White paper on marine litter from aquaculture Global

Aquaculture Stewardship Council - Project Dates:
May 2019 - September 2019

Description of Project:
The Aquaculture Stewardship Council (ASC) has produced environmental and social standards for a wide variety of aquaculture species.  With the increasing realisation of the impact of plastic waste in marine ecosystems, ASC is exploring the potential for expanding the ASC principles and criteria to include marine litter and abandoned, lost or discarded aquaculture gear to the ASC species standards.  In order to progress this, ASC requested UK-based fisheries consultant Poseidon Aquatic Resource Management Ltd to prepare a ‘White Paper’ on the subject

Services Provided:

The White Paper was published on 28 November 2019 and is avaiable at https://www.asc-aqua.org/wp-content/uploads/2019/11/ASC_Marine-Litter-and-Aquaculture-Gear-November-2019.pdf 

The main contents of thepaper as as follows: 

Introduction to the White Paper. This is a short text describing the background to the study, its objective, the methodology and the scope of the proposed criteria

2.      Problem statement. This section outlines the sustainability issues that the criteria address. Referring to scientific publications, it zooms in on the issue of plastic pollution in the sea and its negative impacts.

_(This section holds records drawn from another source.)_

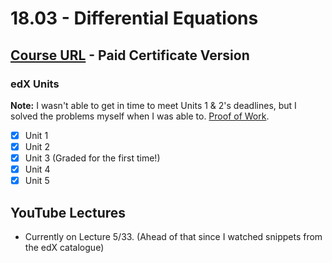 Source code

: # 18.03 - Differential Equations

## [Course URL](https://learning.edx.org/course/course-v1:MITx+18.031x+2T2021/home) - Paid Certificate Version

### edX Units
**Note:** I wasn't able to get in time to meet Units 1 & 2's deadlines, but I solved the problems myself when I was able to. [Proof of Work](https://github.com/Erfan-Online/MIT-18.03/tree/main/Proof%20of%20Work).
- [x] Unit 1
- [x] Unit 2
- [x] Unit 3 (Graded for the first time!)
- [x] Unit 4
- [x] Unit 5

## YouTube Lectures
* Currently on Lecture 5/33. (Ahead of that since I watched snippets from the edX catalogue)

3.      Marine litter and aquaculture gear due to aquaculture. This section draws on scientific literature and expert knowledge to

a.      The current practices related to the use of plastic materials in aquaculture,

b.      Pathways of plastic pollution from aquaculture on land, in the inter tidal zone and offshore to the marine environment. 

c.       The quantity of marine plastic pollution by aquaculture compare with global volume and sources.

4.      Recommendations. Drawing upon evidence from scientific literature and additional sources, this section identifes and describes measures available to reduce marine litter and aquaculture gear from aquaculture and pathways to the marine environment and the quantity of marine plastic pollution by aquaculture.

5.      Discussion. This final part discusses the current knowledge level and knowledge gaps regarding current practices, pathways to the marine environment and the quantity of marine plastic pollution by aquaculture.